24-18-201. Interests in contracts
(1) Members of the general assembly, public officers, local government officials, or employees shall not be interested in any contract made by them in their official capacity or by any body, agency, or board of which they are members or employees. A former employee may not, within six months following the termination of his employment, contract or be employed by an employer who contracts with a state agency or any local government involving matters with which he was directly involved during his employment. For purposes of this section, the term:
(a) "Be interested in" does not include holding a minority interest in a corporation.
(b) "Contract" does not include:
(I) Contracts awarded to the lowest responsible bidder based on competitive bidding procedures;
(II) Merchandise sold to the highest bidder at public auctions;
(III) Investments or deposits in financial institutions which are in the business of loaning or receiving moneys;
(IV) A contract with an interested party if, because of geographic restrictions, a local government could not otherwise reasonably afford itself of the subject of the contract. It shall be presumed that a local government could not otherwise reasonably afford itself of the subject of a contract if the additional cost to the local government is greater than ten percent of a contract with an interested party or if the contract is for services that must be performed within a limited time period and no other contractor can provide those services within that time period.
(V) A contract with respect to which any member of the general assembly, public officer, local government official, or employee has disclosed a personal interest and has not voted thereon or with respect to which any member of the governing body of a local government has voted thereon in accordance with section 24-18-109 (3) (b) or 31-4-404 (3), C.R.S. Any such disclosure shall be made: To the governing body, for local government officials and employees; in accordance with the rules of the house of representatives and the senate, for members of the general assembly; and to the secretary of state, for all others.
A person who knowingly commits an act proscribed in this part 2 commits a class 1 misdemeanor and shall be punished as provided in section 18-1.3-501, C.R.S. In addition to the penalties provided in section 18-1.3-501, C.R.S., the court may impose a fine of no more than twice the amount of the benefit the person obtained or was attempting to obtain in violating a provision of this part 2.

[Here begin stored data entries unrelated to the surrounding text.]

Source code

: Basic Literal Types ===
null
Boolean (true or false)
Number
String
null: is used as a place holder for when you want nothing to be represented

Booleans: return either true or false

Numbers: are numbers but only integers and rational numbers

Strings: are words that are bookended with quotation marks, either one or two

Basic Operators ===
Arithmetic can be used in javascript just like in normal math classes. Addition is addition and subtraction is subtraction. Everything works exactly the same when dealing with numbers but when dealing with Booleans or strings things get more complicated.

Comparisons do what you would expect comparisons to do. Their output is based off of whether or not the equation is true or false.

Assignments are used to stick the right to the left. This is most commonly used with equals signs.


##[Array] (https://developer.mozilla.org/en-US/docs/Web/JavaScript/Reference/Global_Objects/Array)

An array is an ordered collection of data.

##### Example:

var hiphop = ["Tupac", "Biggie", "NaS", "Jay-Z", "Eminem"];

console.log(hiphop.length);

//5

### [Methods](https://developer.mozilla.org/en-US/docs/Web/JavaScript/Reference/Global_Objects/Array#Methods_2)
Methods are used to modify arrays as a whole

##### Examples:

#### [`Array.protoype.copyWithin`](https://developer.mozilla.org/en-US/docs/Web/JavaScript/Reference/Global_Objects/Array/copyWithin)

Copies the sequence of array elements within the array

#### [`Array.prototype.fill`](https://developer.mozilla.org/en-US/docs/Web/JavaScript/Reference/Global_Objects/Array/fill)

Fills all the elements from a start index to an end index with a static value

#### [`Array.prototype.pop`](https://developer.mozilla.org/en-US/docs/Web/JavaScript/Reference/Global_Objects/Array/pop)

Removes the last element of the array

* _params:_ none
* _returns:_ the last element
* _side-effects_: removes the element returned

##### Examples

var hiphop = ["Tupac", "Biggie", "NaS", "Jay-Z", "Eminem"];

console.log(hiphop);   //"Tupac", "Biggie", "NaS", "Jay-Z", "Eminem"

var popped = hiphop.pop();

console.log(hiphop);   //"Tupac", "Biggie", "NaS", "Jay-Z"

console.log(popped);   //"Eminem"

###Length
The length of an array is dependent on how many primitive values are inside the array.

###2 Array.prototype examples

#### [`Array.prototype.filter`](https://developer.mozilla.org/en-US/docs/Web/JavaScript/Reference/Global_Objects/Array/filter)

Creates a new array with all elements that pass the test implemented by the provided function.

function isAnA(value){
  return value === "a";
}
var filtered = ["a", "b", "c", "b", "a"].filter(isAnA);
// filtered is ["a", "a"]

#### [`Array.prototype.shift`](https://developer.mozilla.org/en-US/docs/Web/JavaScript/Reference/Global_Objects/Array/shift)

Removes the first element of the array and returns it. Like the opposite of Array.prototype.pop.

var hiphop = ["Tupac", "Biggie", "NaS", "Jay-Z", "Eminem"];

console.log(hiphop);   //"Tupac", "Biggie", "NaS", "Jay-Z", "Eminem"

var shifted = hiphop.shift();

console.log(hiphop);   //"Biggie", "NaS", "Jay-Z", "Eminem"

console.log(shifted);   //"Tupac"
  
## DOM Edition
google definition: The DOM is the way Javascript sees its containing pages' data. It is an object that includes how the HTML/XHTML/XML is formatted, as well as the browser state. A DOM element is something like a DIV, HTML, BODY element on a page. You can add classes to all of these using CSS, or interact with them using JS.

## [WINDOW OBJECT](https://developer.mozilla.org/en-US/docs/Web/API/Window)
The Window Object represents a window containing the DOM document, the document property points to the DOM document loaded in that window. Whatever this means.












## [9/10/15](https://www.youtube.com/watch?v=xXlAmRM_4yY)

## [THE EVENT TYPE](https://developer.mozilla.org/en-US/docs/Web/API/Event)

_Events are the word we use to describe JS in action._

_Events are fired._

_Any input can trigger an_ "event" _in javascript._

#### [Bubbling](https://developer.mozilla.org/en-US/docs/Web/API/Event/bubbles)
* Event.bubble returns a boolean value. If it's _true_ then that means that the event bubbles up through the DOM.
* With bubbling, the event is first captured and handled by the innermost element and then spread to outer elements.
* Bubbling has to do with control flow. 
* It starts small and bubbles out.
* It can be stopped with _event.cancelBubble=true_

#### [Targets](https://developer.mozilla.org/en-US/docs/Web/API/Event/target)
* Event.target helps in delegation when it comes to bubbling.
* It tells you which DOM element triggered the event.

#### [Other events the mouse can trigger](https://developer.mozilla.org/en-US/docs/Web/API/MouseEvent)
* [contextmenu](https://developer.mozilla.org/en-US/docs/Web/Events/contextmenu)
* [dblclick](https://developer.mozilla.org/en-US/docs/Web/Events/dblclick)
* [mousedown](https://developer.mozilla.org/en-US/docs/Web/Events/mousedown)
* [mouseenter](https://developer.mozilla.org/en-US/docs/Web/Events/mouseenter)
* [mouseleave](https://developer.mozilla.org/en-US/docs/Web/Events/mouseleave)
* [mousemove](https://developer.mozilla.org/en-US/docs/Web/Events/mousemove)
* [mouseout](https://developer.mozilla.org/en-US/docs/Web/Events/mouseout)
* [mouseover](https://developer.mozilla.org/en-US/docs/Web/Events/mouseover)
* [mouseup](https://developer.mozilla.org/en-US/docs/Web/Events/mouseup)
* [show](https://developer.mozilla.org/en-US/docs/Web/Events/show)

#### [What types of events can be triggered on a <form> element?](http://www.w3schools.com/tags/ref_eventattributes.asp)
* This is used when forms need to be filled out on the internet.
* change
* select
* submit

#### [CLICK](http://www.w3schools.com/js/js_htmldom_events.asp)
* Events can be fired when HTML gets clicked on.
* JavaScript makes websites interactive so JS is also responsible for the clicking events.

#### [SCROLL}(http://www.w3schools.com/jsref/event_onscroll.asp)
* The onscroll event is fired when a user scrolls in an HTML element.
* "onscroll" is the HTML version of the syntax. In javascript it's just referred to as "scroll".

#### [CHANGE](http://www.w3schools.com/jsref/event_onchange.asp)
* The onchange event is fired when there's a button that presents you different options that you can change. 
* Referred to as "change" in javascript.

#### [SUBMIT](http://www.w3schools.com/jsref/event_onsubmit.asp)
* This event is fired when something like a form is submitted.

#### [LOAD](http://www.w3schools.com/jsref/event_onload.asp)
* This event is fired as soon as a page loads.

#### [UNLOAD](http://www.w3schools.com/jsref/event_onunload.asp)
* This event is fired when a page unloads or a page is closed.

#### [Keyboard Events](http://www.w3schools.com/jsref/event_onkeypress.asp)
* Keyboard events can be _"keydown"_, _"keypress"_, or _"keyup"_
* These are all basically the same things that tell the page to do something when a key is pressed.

2012 Colorado Ethics Committee Opinion regarding Conflict of Interest and Contracts
Now the question to Senator Steve King is how many BILLS were influenced by your relationship with Mesa County Sheriff's Office and Colorado Mesa University. VetTheGov believes Senator King should have rescused himself from any vote that is perceived as a Conflict of Interest. It will be interesting to see if anyone at the DA's office or Senate leaders will put these together and prove to the People they are looking out for our best interest and not their own. Looking doubtful at the moment.